The executive team is committed to remaining at Indianapolis-based WellPoint, the second-biggest U.S. health insurer, Deveydt said at a conference Monday in New York.
WellPoint shares declined 2 percent Monday afternoon, to $59.06 each, erasing an earlier gain.
Braly resigned as head of the company Aug. 28 after shareholders, some publicly, expressed discontent with her leadership. John Cannon, WellPoint’s general counsel, will serve as interim CEO during the search for a replacement, the insurer said at the time.
“Our board very proactively wants to maintain the management team and they’ve reached out to us in that manner,” Deveydt said.
Cannon isn’t interested in taking the job on a permanent basis, Deveydt said. The board will conduct an internal and external search, and no timeline has been set to choose a replacement.
Braly, 51, took over the CEO job in June 2007. During her tenure, Braly became a high-profile foe of President Barack Obama’s health-care overhaul and, more recently, sparked the ire of investors after WellPoint missed earnings estimates and cut its forecast twice in four months.

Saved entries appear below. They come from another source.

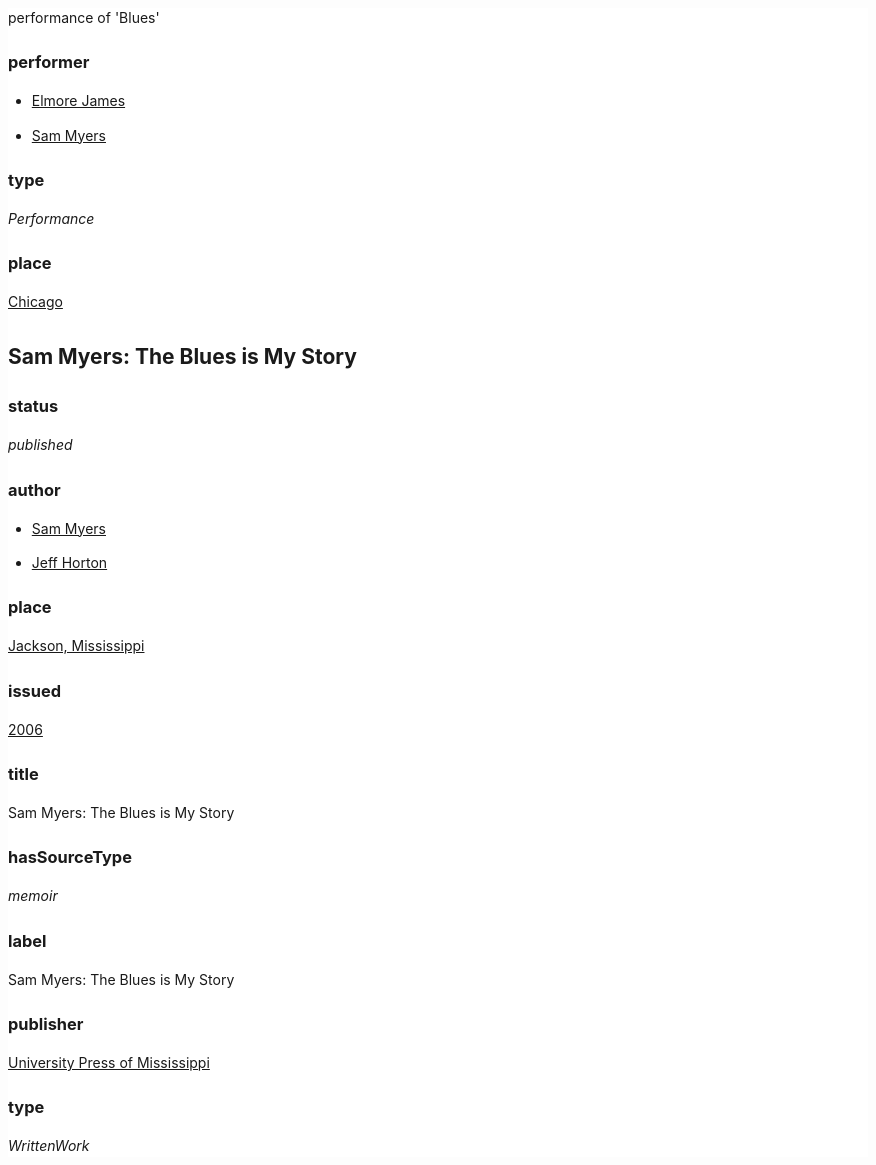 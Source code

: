 
performance of 'Blues'

### performer

 - [Elmore James](#Elmore-James)

 - [Sam Myers](#Sam-Myers)

### type


*Performance*

### place


[Chicago](#Chicago)

## Sam Myers: The Blues is My Story

### status


*published*

### author

 - [Sam Myers](#Sam-Myers)

 - [Jeff Horton](#Jeff-Horton)

### place


[Jackson, Mississippi](#Jackson-Mississippi)

### issued


[2006](#2006)

### title


Sam Myers: The Blues is My Story

### hasSourceType


*memoir*

### label


Sam Myers: The Blues is My Story

### publisher


[University Press of Mississippi](#University-Press-of-Mississippi)

### type


*WrittenWork*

“The stockholders want to see dramatic changes in Wellpoint’s performance,” said Erik Gordon, a professor at the University of Michigan’s Steven M. Ross School of Business in Ann Arbor, in an e-mail. “The changes start at the top, but they don’t end there.”
Braly’s successor will have to right the company’s financial performance and oversee WellPoint’s integration of insurer Amerigroup Corp. and vision company 1-800-Contacts Inc.
In June, WellPoint agreed to buy eye-wear provider 1-800-Contacts Inc. for about $900 million. In July, the company announced the $4.9 billion acquisition of Amerigroup to become the biggest private provider of plans for Medicaid, the federal-state program for the poor.
The Amerigroup deal may close in the fourth quarter, Deveydt said Monday. He has been touted as a potential CEO candidate, according to analysts.
DeVeydt said the insurer isn't prepared yet to provide guidance for its 2013 results. He cited several reasons for the reluctance, including changes associated with the Affordable Care Act.